Top of RECORDS PROVIDED

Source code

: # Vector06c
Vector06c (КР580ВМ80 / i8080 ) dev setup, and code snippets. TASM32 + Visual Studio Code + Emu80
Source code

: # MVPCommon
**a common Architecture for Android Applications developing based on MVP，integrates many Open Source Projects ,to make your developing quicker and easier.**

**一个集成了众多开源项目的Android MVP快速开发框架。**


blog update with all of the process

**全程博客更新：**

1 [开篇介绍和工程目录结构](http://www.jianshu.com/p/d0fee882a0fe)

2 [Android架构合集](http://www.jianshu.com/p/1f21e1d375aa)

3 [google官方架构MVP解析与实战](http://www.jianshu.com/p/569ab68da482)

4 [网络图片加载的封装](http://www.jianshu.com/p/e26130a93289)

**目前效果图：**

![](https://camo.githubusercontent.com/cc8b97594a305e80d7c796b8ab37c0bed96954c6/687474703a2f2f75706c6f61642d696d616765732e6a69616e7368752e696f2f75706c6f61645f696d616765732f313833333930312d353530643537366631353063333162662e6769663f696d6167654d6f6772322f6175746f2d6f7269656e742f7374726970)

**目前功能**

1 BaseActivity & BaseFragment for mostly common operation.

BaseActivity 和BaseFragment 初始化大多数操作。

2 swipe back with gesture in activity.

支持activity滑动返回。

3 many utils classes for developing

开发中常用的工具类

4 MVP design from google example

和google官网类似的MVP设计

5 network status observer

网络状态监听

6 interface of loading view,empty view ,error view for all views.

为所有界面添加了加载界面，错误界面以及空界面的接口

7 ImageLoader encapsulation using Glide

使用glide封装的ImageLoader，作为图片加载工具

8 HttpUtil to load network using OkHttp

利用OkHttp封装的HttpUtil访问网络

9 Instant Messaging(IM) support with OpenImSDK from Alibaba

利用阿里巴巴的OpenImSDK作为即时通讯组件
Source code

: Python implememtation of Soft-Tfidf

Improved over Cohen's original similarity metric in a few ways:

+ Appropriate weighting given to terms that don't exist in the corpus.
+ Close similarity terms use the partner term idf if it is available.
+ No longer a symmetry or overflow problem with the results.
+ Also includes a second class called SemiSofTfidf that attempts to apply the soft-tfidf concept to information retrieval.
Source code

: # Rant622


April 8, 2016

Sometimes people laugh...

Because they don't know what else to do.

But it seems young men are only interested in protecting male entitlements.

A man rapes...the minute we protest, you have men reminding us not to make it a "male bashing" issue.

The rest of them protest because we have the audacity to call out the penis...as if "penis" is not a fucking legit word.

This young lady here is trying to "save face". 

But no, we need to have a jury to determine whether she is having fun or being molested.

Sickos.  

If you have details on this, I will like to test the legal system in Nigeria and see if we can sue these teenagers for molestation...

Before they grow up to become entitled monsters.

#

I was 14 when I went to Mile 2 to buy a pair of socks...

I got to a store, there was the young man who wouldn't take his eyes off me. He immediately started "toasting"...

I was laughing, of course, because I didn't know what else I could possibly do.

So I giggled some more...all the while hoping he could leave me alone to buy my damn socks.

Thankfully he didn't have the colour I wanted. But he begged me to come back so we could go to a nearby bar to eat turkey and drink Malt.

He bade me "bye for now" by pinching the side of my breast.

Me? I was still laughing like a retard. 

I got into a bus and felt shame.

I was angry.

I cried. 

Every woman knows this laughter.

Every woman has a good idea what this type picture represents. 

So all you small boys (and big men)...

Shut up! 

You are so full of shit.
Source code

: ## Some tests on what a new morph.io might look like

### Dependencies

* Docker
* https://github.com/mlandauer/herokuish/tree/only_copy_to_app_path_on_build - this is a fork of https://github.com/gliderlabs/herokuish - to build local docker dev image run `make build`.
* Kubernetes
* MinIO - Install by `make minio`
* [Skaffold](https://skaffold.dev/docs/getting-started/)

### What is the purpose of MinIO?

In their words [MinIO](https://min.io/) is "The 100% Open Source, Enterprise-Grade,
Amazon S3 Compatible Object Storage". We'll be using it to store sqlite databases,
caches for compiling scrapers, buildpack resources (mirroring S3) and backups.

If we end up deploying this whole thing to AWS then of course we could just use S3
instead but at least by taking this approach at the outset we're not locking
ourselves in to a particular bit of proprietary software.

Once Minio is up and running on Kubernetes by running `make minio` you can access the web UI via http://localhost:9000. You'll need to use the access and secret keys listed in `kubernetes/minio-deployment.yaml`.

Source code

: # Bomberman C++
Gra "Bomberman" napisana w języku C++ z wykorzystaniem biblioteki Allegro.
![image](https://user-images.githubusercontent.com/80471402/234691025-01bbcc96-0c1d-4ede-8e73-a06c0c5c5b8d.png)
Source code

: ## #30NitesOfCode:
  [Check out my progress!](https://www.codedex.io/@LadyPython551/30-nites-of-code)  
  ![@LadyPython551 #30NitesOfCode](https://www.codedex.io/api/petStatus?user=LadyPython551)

Bottom of RECORDS PROVIDED

[WORK REQUEST]
Whatever appears in the data above should be set down again exactly.

[ANSWER TO THE PROBLEM]
Source code

: # Vector06c
Vector06c (КР580ВМ80 / i8080 ) dev setup, and code snippets. TASM32 + Visual Studio Code + Emu80
Source code

: # MVPCommon
**a common Architecture for Android Applications developing based on MVP，integrates many Open Source Projects ,to make your developing quicker and easier.**

**一个集成了众多开源项目的Android MVP快速开发框架。**


blog update with all of the process

**全程博客更新：**

1 [开篇介绍和工程目录结构](http://www.jianshu.com/p/d0fee882a0fe)

2 [Android架构合集](http://www.jianshu.com/p/1f21e1d375aa)

3 [google官方架构MVP解析与实战](http://www.jianshu.com/p/569ab68da482)

4 [网络图片加载的封装](http://www.jianshu.com/p/e26130a93289)

**目前效果图：**

![](https://camo.githubusercontent.com/cc8b97594a305e80d7c796b8ab37c0bed96954c6/687474703a2f2f75706c6f61642d696d616765732e6a69616e7368752e696f2f75706c6f61645f696d616765732f313833333930312d353530643537366631353063333162662e6769663f696d6167654d6f6772322f6175746f2d6f7269656e742f7374726970)

**目前功能**

1 BaseActivity & BaseFragment for mostly common operation.

BaseActivity 和BaseFragment 初始化大多数操作。

2 swipe back with gesture in activity.

支持activity滑动返回。

3 many utils classes for developing

开发中常用的工具类

4 MVP design from google example

和google官网类似的MVP设计

5 network status observer

网络状态监听

6 interface of loading view,empty view ,error view for all views.

为所有界面添加了加载界面，错误界面以及空界面的接口

7 ImageLoader encapsulation using Glide

使用glide封装的ImageLoader，作为图片加载工具

8 HttpUtil to load network using OkHttp

利用OkHttp封装的HttpUtil访问网络

9 Instant Messaging(IM) support with OpenImSDK from Alibaba

利用阿里巴巴的OpenImSDK作为即时通讯组件
Source code

: Python implememtation of Soft-Tfidf

Improved over Cohen's original similarity metric in a few ways:

+ Appropriate weighting given to terms that don't exist in the corpus.
+ Close similarity terms use the partner term idf if it is available.
+ No longer a symmetry or overflow problem with the results.
+ Also includes a second class called SemiSofTfidf that attempts to apply the soft-tfidf concept to information retrieval.
Source code

: # Rant622


April 8, 2016

Sometimes people laugh...

Because they don't know what else to do.

But it seems young men are only interested in protecting male entitlements.

A man rapes...the minute we protest, you have men reminding us not to make it a "male bashing" issue.

The rest of them protest because we have the audacity to call out the penis...as if "penis" is not a fucking legit word.

This young lady here is trying to "save face". 

But no, we need to have a jury to determine whether she is having fun or being molested.

Sickos.  

If you have details on this, I will like to test the legal system in Nigeria and see if we can sue these teenagers for molestation...

Before they grow up to become entitled monsters.

#

I was 14 when I went to Mile 2 to buy a pair of socks...

I got to a store, there was the young man who wouldn't take his eyes off me. He immediately started "toasting"...

I was laughing, of course, because I didn't know what else I could possibly do.

So I giggled some more...all the while hoping he could leave me alone to buy my damn socks.

Thankfully he didn't have the colour I wanted. But he begged me to come back so we could go to a nearby bar to eat turkey and drink Malt.

He bade me "bye for now" by pinching the side of my breast.

Me? I was still laughing like a retard. 

I got into a bus and felt shame.

I was angry.

I cried. 

Every woman knows this laughter.

Every woman has a good idea what this type picture represents. 

So all you small boys (and big men)...

Shut up! 

You are so full of shit.
Source code

: ## Some tests on what a new morph.io might look like

### Dependencies

* Docker
* https://github.com/mlandauer/herokuish/tree/only_copy_to_app_path_on_build - this is a fork of https://github.com/gliderlabs/herokuish - to build local docker dev image run `make build`.
* Kubernetes
* MinIO - Install by `make minio`
* [Skaffold](https://skaffold.dev/docs/getting-started/)

### What is the purpose of MinIO?

In their words [MinIO](https://min.io/) is "The 100% Open Source, Enterprise-Grade,
Amazon S3 Compatible Object Storage". We'll be using it to store sqlite databases,
caches for compiling scrapers, buildpack resources (mirroring S3) and backups.

If we end up deploying this whole thing to AWS then of course we could just use S3
instead but at least by taking this approach at the outset we're not locking
ourselves in to a particular bit of proprietary software.

Once Minio is up and running on Kubernetes by running `make minio` you can access the web UI via http://localhost:9000. You'll need to use the access and secret keys listed in `kubernetes/minio-deployment.yaml`.

Source code

: # Bomberman C++
Gra "Bomberman" napisana w języku C++ z wykorzystaniem biblioteki Allegro.
![image](https://user-images.githubusercontent.com/80471402/234691025-01bbcc96-0c1d-4ede-8e73-a06c0c5c5b8d.png)
Source code

: ## #30NitesOfCode:
  [Check out my progress!](https://www.codedex.io/@LadyPython551/30-nites-of-code)  
  ![@LadyPython551 #30NitesOfCode](https://www.codedex.io/api/petStatus?user=LadyPython551)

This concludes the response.